WIP: Pydarshan log_based sorting #949

Yanlilyu · 2023-07-21T17:12:09Z

Description:
This branch adds a log_based routine to help user find the most I/O intensive jobs. The file is job_stats.py in PyDarshan CLI tools.
It combines the aggregated data from multiple log files to a DataFrame, sorts data by the column name the user inputs in a descending order, and then filters the data with the first n (number_of_rows from user input) records. It returns a DataFrame with the n most I/O intensive jobs
User input includes log_path, module, order_by_colname, number_of_rows.
log_path should be a path glob pattern.
order_by_colname should be "agg_perf_by_slowest", "agg_time_by_slowest", or "total_bytes".
Example usage: $ python -m darshan job_stats darshan_logs/nonmpi_workflow/"worker*.darshan" STDIO total_bytes 5

tylerjereddy

I tried playing with it a bit this morning and thought I'd make a few suggestions:

I tried this command: python -m darshan job_stats ~/github_projects/darshan-logs/darshan_logs/mpi_io_test_with_dxt/treddy_mpi-io-test_id4373053_6-2-60198-9815401321915095332_1.darshan STDIO total_bytes 5

And got:

Statistical data of jobs:    agg_perf_by_slowest  agg_time_by_slowest                                  category_counters  ...  unique_io_total_time_by_slowest  unique_md_only_time_by_slowest  unique_rw_only_time_by_slowest
0             16.47327             0.000094  [<cdata 'struct darshan_file_category_counters...  ...                         0.000094                             0.0                        0.000094

Where the columns look a bit misaligned with the data? That's an easy enough fix I think:

--- a/darshan-util/pydarshan/darshan/cli/job_stats.py
+++ b/darshan-util/pydarshan/darshan/cli/job_stats.py
@@ -162,7 +162,7 @@ def main(args: Union[Any, None] = None):
         com_dfs = combined_dfs(list_dfs)
         combined_dfs_sort = sort_data_desc(com_dfs, order_by_colname)
         combined_dfs_selected = first_n_recs(combined_dfs_sort, n)
-        print("Statistical data of jobs:", combined_dfs_selected)
+        print("Statistical data of jobs:\n", combined_dfs_selected)

Statistical data of jobs:
    agg_perf_by_slowest  agg_time_by_slowest                                  category_counters  ...  unique_io_total_time_by_slowest  unique_md_only_time_by_slowest  unique_rw_only_time_by_slowest
0             16.47327             0.000094  [<cdata 'struct darshan_file_category_counters...  ...                         0.000094                             0.0                        0.000094

That looks better!

I also tried running on all of the logs in the logs repo, just to cause trouble:

python -m darshan job_stats ~/github_projects/darshan-logs/darshan_logs/**/*.darshan STDIO total_bytes 5

And ran into an error:

usage: darshan <command> job_stats [-h] log_path module order_by_colname number_of_rows
darshan <command> job_stats: error: argument number_of_rows: invalid int value: '/Users/treddy/github_projects/darshan-logs/darshan_logs/e3sm_io_heatmaps_and_dxt/e3sm_io_heatmap_and_dxt.darshan'

Curiously, if I run on that file directly it seems to work ok, so may be related to the ** glob pattern vs. command line stuff?

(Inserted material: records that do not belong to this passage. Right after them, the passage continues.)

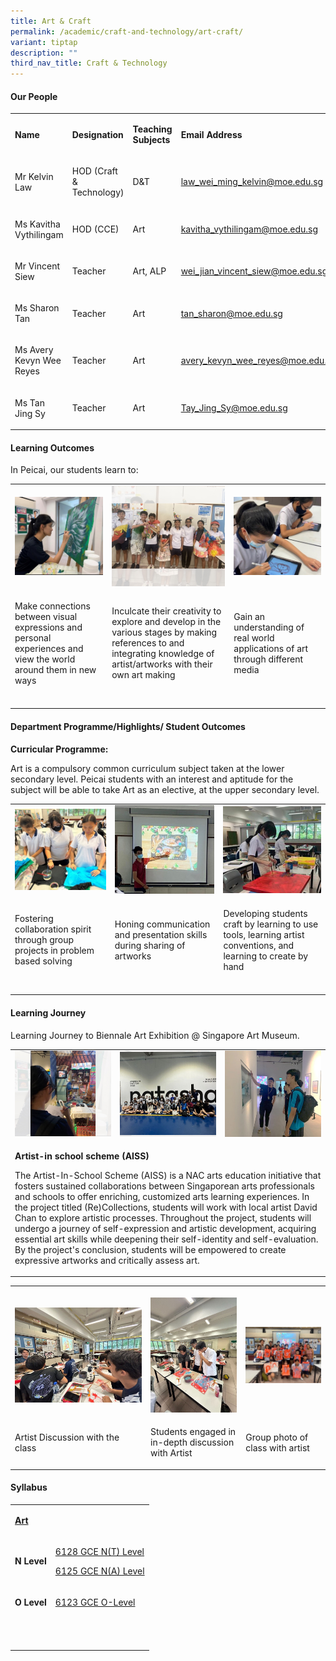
 ```yaml
---
title: Art & Craft
permalink: /academic/craft-and-technology/art-craft/
variant: tiptap
description: ""
third_nav_title: Craft & Technology
---
```

<h4><strong>Our People</strong></h4>
<table style="minWidth: 100px">
<colgroup>
<col>
<col>
<col>
<col>
</colgroup>
<tbody>
<tr>
<td rowspan="1" colspan="1">
<p><strong>Name</strong>
</p>
</td>
<td rowspan="1" colspan="1">
<p><strong>Designation</strong>
</p>
</td>
<td rowspan="1" colspan="1">
<p><strong>Teaching Subjects</strong>
</p>
</td>
<td rowspan="1" colspan="1">
<p><strong>Email Address</strong>
</p>
</td>
</tr>
<tr>
<td rowspan="1" colspan="1">
<p>Mr Kelvin Law</p>
</td>
<td rowspan="1" colspan="1">
<p>HOD (Craft &amp; Technology)</p>
</td>
<td rowspan="1" colspan="1">
<p>D&amp;T</p>
</td>
<td rowspan="1" colspan="1">
<p><a href="mailto:law_wei_ming_kelvin@moe.edu.sg" rel="noopener noreferrer nofollow" target="_blank">law_wei_ming_kelvin@moe.edu.sg</a>
</p>
</td>
</tr>
<tr>
<td rowspan="1" colspan="1">
<p>Ms Kavitha Vythilingam</p>
</td>
<td rowspan="1" colspan="1">
<p>HOD (CCE)</p>
</td>
<td rowspan="1" colspan="1">
<p>Art</p>
</td>
<td rowspan="1" colspan="1">
<p><a href="mailto:kavitha_vythilingam@moe.edu.sg" rel="noopener noreferrer nofollow" target="_blank">kavitha_vythilingam@moe.edu.sg</a>
</p>
</td>
</tr>
<tr>
<td rowspan="1" colspan="1">
<p>Mr Vincent Siew</p>
</td>
<td rowspan="1" colspan="1">
<p>Teacher</p>
</td>
<td rowspan="1" colspan="1">
<p>Art, ALP</p>
</td>
<td rowspan="1" colspan="1">
<p><a href="mailto:wei_jian_vincent_siew@moe.edu.sg" rel="noopener noreferrer nofollow" target="_blank">wei_jian_vincent_siew@moe.edu.sg</a>
</p>
</td>
</tr>
<tr>
<td rowspan="1" colspan="1">
<p>Ms Sharon Tan</p>
</td>
<td rowspan="1" colspan="1">
<p>Teacher</p>
</td>
<td rowspan="1" colspan="1">
<p>Art</p>
</td>
<td rowspan="1" colspan="1">
<p><a href="mailto:tan_sharon@moe.edu.sg" rel="noopener noreferrer nofollow" target="_blank">tan_sharon@moe.edu.sg</a>
</p>
</td>
</tr>
<tr>
<td rowspan="1" colspan="1">
<p>Ms Avery Kevyn Wee Reyes</p>
</td>
<td rowspan="1" colspan="1">
<p>Teacher</p>
</td>
<td rowspan="1" colspan="1">
<p>Art</p>
</td>
<td rowspan="1" colspan="1">
<p><a href="mailto:avery_kevyn_wee_reyes@moe.edu.sg" rel="noopener noreferrer nofollow" target="_blank">avery_kevyn_wee_reyes@moe.edu.sg</a>
</p>
</td>
</tr>
<tr>
<td rowspan="1" colspan="1">
<p>Ms Tan Jing Sy</p>
</td>
<td rowspan="1" colspan="1">
<p>Teacher</p>
</td>
<td rowspan="1" colspan="1">
<p>Art</p>
</td>
<td rowspan="1" colspan="1">
<p><a href="mailto:Tay_Jing_Sy@moe.edu.sg" rel="noopener noreferrer nofollow" target="_blank">Tay_Jing_Sy@moe.edu.sg</a>
</p>
</td>
</tr>
</tbody>
</table>
<h4><strong>Learning Outcomes</strong></h4>
<p>In Peicai, our students learn to:</p>
<table style="minWidth: 75px">
<colgroup>
<col>
<col>
<col>
</colgroup>
<tbody>
<tr>
<td rowspan="1" colspan="1">
<div class="isomer-image-wrapper">
<img style="width: 100%;" height="auto" width="100%" src="/images/visual_express_art_v1.jpg">
</div>
</td>
<td rowspan="1" colspan="1">
<div class="isomer-image-wrapper">
<img style="width: 100%;" height="auto" width="100%" src="/images/visual_express_art_v2.jpg">
</div>
</td>
<td rowspan="1" colspan="1">
<div class="isomer-image-wrapper">
<img style="width: 100%;" height="auto" width="100%" src="/images/visual_express_art_v3.jpg">
</div>
</td>
</tr>
<tr>
<td rowspan="1" colspan="1">
<p>Make connections between visual expressions and personal experiences and
view the world around them in new ways</p>
</td>
<td rowspan="1" colspan="1">
<p>Inculcate their creativity to explore and develop in the various stages
by making references to and integrating knowledge of artist/artworks with
their own art making</p>
</td>
<td rowspan="1" colspan="1">
<p>Gain an understanding of real world applications of art through different
media</p>
</td>
</tr>
<tr>
<td rowspan="1" colspan="1">
<p></p>
</td>
<td rowspan="1" colspan="1">
<p></p>
</td>
<td rowspan="1" colspan="1">
<p></p>
</td>
</tr>
</tbody>
</table>
<h4><strong>Department Programme/Highlights/ Student Outcomes</strong></h4>
<p><strong>Curricular Programme:</strong>
</p>
<p>Art is a compulsory common curriculum subject taken at the lower secondary
level. Peicai students with an interest and aptitude for the subject will
be able to take Art as an elective, at the upper secondary level.</p>
<table style="minWidth: 75px">
<colgroup>
<col>
<col>
<col>
</colgroup>
<tbody>
<tr>
<td rowspan="1" colspan="1">
<div class="isomer-image-wrapper">
<img style="width: 100%;" height="auto" width="100%" src="/images/visual_express_art_v4.jpg">
</div>
</td>
<td rowspan="1" colspan="1">
<div class="isomer-image-wrapper">
<img style="width: 100%;" height="auto" width="100%" src="/images/visual_express_art_v5.jpg">
</div>
</td>
<td rowspan="1" colspan="1">
<div class="isomer-image-wrapper">
<img style="width: 100%;" height="auto" width="100%" src="/images/visual_express_art_v6.jpg">
</div>
</td>
</tr>
<tr>
<td rowspan="1" colspan="1">
<p>Fostering collaboration spirit through group projects in problem based
solving</p>
</td>
<td rowspan="1" colspan="1">
<p>Honing communication and presentation skills during sharing of artworks</p>
</td>
<td rowspan="1" colspan="1">
<p>Developing students craft by learning to use tools, learning artist conventions,
and learning to create by hand</p>
</td>
</tr>
<tr>
<td rowspan="1" colspan="1">
<p></p>
</td>
<td rowspan="1" colspan="1">
<p></p>
</td>
<td rowspan="1" colspan="1">
<p></p>
</td>
</tr>
</tbody>
</table>
<h4><strong>Learning Journey</strong></h4>
<p>Learning Journey to Biennale Art Exhibition @ Singapore Art Museum.</p>
<table style="minWidth: 75px">
<colgroup>
<col>
<col>
<col>
</colgroup>
<tbody>
<tr>
<td rowspan="1" colspan="1">
<div class="isomer-image-wrapper">
<img style="width: 100%;" height="auto" width="100%" src="/images/visual_express_art_v7.jpg">
</div>
</td>
<td rowspan="1" colspan="1">
<div class="isomer-image-wrapper">
<img style="width: 100%;" height="auto" width="100%" src="/images/visual_express_art_v8.jpg">
</div>
</td>
<td rowspan="1" colspan="1">
<div class="isomer-image-wrapper">
<img style="width: 100%;" height="auto" width="100%" src="/images/visual_express_art_v9.jpg">
</div>
</td>
</tr>
<tr>
<td rowspan="1" colspan="3">
<p><strong>Artist-in school scheme (AISS)</strong>
</p>
<p>The Artist-In-School Scheme (AISS) is a NAC arts education initiative
that fosters sustained collaborations between Singaporean arts professionals
and schools to offer enriching, customized arts learning experiences. In
the project titled (Re)Collections, students will work with local artist
David Chan to explore artistic processes. Throughout the project, students
will undergo a journey of self-expression and artistic development, acquiring
essential art skills while deepening their self-identity and self-evaluation.
By the project's conclusion, students will be empowered to create expressive
artworks and critically assess art.</p>
</td>
</tr>
</tbody>
</table>
<table style="minWidth: 75px">
<colgroup>
<col>
<col>
<col>
</colgroup>
<tbody>
<tr>
<th rowspan="1" colspan="1">
<p></p>
<div class="isomer-image-wrapper">
<img style="width: 100%" height="auto" width="100%" alt="" src="/images/Academic/art_2024_1.jpg">
</div>
</th>
<th rowspan="1" colspan="1">
<p></p>
<div class="isomer-image-wrapper">
<img style="width: 100%" height="auto" width="100%" alt="" src="/images/Academic/art_2024_2.jpg">
</div>
</th>
<th rowspan="1" colspan="1">
<p></p>
<div class="isomer-image-wrapper">
<img style="width: 100%" height="auto" width="100%" alt="" src="/images/Academic/art_2024_3.jpg">
</div>
</th>
</tr>
<tr>
<td rowspan="1" colspan="1">
<p>Artist Discussion with the class</p>
</td>
<td rowspan="1" colspan="1">
<p>Students engaged in in-depth discussion with Artist</p>
</td>
<td rowspan="1" colspan="1">
<p>Group photo of class with artist</p>
</td>
</tr>
</tbody>
</table>
<h4><strong>Syllabus</strong></h4>
<table style="minWidth: 50px">
<colgroup>
<col>
<col>
</colgroup>
<tbody>
<tr>
<td rowspan="1" colspan="1">
<p><strong><u>Art</u></strong>
</p>
</td>
<td rowspan="1" colspan="1">
<p></p>
</td>
</tr>
<tr>
<td rowspan="1" colspan="1">
<p><strong>N Level</strong>
</p>
</td>
<td rowspan="1" colspan="1">
<p><a href="https://www.seab.gov.sg/docs/default-source/national-examinations/syllabus/nlevel/2024syllabus/6128_y24_sy.pdf" rel="noopener noreferrer nofollow" target="_blank">6128 GCE N(T) Level</a>
</p>
<p><a href="https://www.seab.gov.sg/docs/default-source/national-examinations/syllabus/nlevel/2024syllabus/6125_y24_sy.pdf" rel="noopener noreferrer nofollow" target="_blank">6125 GCE N(A) Level</a>
</p>
</td>
</tr>
<tr>
<td rowspan="1" colspan="1">
<p><strong>O Level</strong>
</p>
</td>
<td rowspan="1" colspan="1">
<p><a href="https://www.seab.gov.sg/docs/default-source/national-examinations/syllabus/olevel/2024syllabus/6123_y24_sy.pdf" rel="noopener noreferrer nofollow" target="_blank">6123 GCE O-Level</a>
</p>
</td>
</tr>
<tr>
<td rowspan="1" colspan="1">
<p>&nbsp;</p>
</td>
<td rowspan="1" colspan="1">
<p></p>
</td>
</tr>
</tbody>
</table>
<p></p>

Although I don't know Shane/your full vision for the use cases just yet, here's a suggestion to get the regression testing started:

--- /dev/null
+++ b/darshan-util/pydarshan/darshan/tests/test_job_stats.py
@@ -0,0 +1,32 @@
+import argparse
+from unittest import mock
+
+from darshan.log_utils import get_log_path
+from darshan.cli import job_stats
+import pytest
+
+
+@pytest.mark.parametrize(
+    "argv", [
+        [get_log_path("e3sm_io_heatmap_only.darshan"),
+         "STDIO",
+         "total_bytes",
+         "5"],
+    ]
+)
+def test_job_stats(argv, capsys):
+    with mock.patch("sys.argv", argv):
+        # initialize the parser
+        parser = argparse.ArgumentParser(description="")
+        # run through setup_parser()
+        job_stats.setup_parser(parser=parser)
+        # parse the input arguments
+        args = parser.parse_args(argv)
+    job_stats.main(args=args)
+    captured = capsys.readouterr()
+    assert "3.258853" in captured.out
+    # NOTE: probably much better to use i.e.,
+    # pd.read_csv or similar on the string data
+    # and reconstitute a DataFrame where you could
+    # use i.e., assert_frame_equal for floating point
+    # comparisons, etc.

Also, if printing to the terminal is the "final medium" for output, we could look at libraries like https://github.com/Textualize/rich or pandas-related things built on top of that for some nice formatting I suppose.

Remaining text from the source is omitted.